> PROBLEM DETAILS: Below are lines of data; give the number of them that contain "wish", and only that.

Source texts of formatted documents

○ ○ ○

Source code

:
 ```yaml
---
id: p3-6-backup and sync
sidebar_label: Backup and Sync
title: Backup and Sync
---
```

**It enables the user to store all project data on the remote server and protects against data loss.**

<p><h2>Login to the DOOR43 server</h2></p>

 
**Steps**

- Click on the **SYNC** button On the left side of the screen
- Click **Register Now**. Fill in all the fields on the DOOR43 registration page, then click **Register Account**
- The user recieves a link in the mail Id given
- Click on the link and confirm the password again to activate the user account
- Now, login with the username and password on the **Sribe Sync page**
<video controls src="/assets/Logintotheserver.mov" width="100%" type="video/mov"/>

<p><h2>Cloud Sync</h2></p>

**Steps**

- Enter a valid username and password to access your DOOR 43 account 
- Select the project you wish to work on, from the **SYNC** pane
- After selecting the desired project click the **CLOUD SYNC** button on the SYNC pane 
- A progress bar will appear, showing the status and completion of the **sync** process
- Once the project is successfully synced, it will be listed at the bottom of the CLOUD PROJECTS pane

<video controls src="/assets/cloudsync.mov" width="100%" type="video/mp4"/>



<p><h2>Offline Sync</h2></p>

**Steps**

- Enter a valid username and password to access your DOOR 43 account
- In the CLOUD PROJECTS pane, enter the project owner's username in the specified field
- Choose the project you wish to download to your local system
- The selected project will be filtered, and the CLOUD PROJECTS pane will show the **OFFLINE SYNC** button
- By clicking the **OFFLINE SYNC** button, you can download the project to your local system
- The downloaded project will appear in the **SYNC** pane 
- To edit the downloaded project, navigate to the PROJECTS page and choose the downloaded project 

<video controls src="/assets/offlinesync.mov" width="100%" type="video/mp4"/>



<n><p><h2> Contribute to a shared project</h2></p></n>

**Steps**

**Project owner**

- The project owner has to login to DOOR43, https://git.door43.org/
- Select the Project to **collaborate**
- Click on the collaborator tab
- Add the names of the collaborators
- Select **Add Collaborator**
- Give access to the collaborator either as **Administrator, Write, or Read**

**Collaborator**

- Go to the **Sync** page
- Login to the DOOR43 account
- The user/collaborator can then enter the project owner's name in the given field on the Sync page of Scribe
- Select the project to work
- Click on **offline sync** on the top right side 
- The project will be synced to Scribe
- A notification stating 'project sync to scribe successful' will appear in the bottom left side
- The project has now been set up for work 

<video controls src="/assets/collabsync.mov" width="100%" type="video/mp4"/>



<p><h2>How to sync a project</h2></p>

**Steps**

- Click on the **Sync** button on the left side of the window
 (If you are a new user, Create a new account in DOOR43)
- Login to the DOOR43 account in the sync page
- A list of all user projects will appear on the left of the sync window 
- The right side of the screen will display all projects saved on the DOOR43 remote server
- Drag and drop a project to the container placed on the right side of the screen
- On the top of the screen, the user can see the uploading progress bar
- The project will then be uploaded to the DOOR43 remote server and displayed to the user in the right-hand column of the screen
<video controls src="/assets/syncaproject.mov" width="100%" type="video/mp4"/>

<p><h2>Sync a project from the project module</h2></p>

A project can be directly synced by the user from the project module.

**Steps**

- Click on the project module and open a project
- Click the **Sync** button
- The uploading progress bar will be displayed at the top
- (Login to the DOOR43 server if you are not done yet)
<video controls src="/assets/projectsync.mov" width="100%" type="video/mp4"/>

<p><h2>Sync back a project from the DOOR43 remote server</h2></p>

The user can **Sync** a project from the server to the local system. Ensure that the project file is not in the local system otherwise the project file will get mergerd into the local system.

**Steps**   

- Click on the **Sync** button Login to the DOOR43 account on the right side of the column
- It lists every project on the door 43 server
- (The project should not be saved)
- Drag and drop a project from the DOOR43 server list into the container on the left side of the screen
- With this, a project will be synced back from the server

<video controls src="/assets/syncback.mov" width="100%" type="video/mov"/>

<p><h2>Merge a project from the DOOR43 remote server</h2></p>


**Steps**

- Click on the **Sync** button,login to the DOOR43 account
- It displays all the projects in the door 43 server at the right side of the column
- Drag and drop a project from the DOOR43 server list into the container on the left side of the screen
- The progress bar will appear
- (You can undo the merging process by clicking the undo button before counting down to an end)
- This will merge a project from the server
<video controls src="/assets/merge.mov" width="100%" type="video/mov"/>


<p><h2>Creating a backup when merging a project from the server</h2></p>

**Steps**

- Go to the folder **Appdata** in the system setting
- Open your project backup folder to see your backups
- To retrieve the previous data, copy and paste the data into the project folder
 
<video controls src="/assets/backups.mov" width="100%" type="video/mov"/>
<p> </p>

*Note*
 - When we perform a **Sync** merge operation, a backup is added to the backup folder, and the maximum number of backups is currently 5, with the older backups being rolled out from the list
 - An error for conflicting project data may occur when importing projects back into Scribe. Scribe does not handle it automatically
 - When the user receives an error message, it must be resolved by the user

○ ○ ○

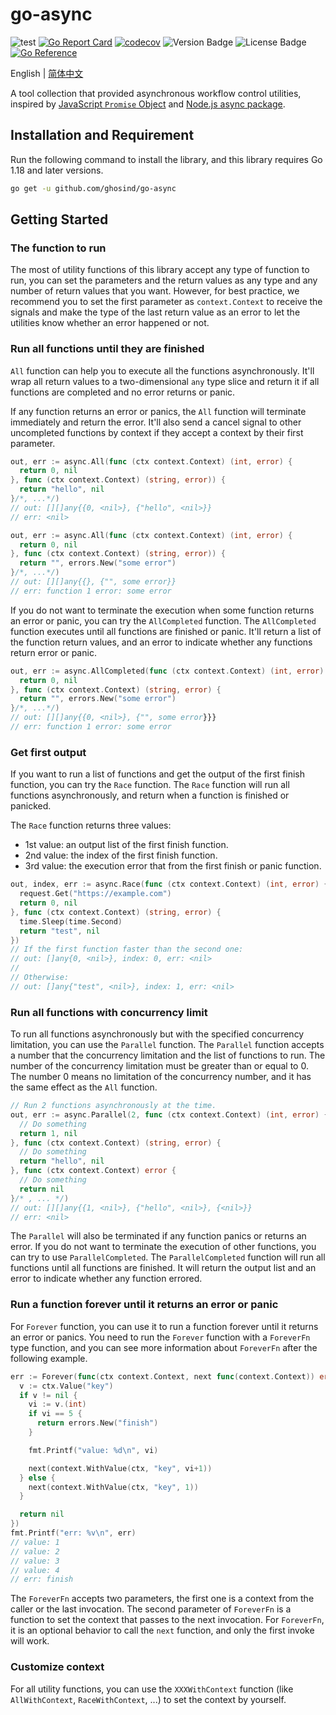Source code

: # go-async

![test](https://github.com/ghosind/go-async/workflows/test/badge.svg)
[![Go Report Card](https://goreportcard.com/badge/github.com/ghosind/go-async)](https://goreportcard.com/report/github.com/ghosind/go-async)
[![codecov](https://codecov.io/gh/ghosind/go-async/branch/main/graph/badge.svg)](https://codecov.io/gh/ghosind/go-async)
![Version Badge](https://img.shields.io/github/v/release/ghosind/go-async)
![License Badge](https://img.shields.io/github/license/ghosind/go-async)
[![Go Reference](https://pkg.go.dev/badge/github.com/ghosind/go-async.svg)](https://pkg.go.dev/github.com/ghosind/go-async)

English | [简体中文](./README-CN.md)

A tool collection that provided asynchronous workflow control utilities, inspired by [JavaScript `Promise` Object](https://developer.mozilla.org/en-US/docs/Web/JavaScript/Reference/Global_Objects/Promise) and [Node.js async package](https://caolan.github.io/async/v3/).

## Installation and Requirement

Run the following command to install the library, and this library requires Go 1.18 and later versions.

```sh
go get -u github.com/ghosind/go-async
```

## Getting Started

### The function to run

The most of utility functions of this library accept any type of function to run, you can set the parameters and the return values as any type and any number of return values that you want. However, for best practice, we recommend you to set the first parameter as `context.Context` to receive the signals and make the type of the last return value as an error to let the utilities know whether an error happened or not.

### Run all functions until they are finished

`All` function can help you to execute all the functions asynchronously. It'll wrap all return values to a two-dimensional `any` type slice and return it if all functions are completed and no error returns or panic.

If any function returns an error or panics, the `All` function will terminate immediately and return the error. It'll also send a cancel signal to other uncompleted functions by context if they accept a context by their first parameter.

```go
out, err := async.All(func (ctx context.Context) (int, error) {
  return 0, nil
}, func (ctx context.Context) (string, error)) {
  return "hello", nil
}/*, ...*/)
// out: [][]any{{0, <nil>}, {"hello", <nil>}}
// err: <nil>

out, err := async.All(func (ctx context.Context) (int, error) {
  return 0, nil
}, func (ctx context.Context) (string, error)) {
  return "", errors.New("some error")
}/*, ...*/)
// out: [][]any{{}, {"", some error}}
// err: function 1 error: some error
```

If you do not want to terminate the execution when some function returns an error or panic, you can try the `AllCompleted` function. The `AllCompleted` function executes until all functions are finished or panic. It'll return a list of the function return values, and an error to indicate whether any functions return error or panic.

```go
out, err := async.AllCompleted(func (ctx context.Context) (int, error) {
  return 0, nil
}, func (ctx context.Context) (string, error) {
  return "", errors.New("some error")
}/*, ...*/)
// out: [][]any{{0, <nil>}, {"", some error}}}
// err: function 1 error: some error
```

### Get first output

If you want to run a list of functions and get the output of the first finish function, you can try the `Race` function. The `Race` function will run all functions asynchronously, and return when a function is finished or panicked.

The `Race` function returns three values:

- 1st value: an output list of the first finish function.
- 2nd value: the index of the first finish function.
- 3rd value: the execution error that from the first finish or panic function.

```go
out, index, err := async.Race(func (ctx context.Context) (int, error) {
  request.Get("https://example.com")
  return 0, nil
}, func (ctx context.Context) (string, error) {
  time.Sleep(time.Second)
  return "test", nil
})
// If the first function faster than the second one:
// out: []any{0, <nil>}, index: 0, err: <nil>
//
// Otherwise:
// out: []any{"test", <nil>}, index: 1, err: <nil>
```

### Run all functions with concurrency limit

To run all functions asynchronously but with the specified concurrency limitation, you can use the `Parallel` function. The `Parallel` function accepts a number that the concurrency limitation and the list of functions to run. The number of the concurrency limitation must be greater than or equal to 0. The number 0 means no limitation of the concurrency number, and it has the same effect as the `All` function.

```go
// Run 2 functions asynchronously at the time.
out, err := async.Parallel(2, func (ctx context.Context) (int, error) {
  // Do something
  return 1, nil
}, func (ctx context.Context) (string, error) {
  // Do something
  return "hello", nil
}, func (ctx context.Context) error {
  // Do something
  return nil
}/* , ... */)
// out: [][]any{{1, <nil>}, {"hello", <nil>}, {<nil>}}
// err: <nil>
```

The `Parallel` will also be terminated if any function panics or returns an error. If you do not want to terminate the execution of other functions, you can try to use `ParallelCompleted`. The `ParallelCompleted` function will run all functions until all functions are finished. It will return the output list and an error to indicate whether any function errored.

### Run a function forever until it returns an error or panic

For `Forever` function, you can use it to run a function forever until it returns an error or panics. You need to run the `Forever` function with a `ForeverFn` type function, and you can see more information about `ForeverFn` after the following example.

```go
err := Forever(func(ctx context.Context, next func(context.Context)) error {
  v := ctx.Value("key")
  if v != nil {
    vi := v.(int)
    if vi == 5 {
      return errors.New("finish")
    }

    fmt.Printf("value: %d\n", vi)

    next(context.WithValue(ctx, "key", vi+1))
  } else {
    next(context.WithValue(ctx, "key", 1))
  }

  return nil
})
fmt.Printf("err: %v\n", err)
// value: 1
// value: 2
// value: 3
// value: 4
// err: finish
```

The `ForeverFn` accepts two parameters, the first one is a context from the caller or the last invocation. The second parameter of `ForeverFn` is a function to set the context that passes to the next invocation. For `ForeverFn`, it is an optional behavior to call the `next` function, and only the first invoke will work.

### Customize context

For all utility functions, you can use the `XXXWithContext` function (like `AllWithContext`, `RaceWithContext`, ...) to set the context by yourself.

○ ○ ○

> PROBLEM SOLUTION: 2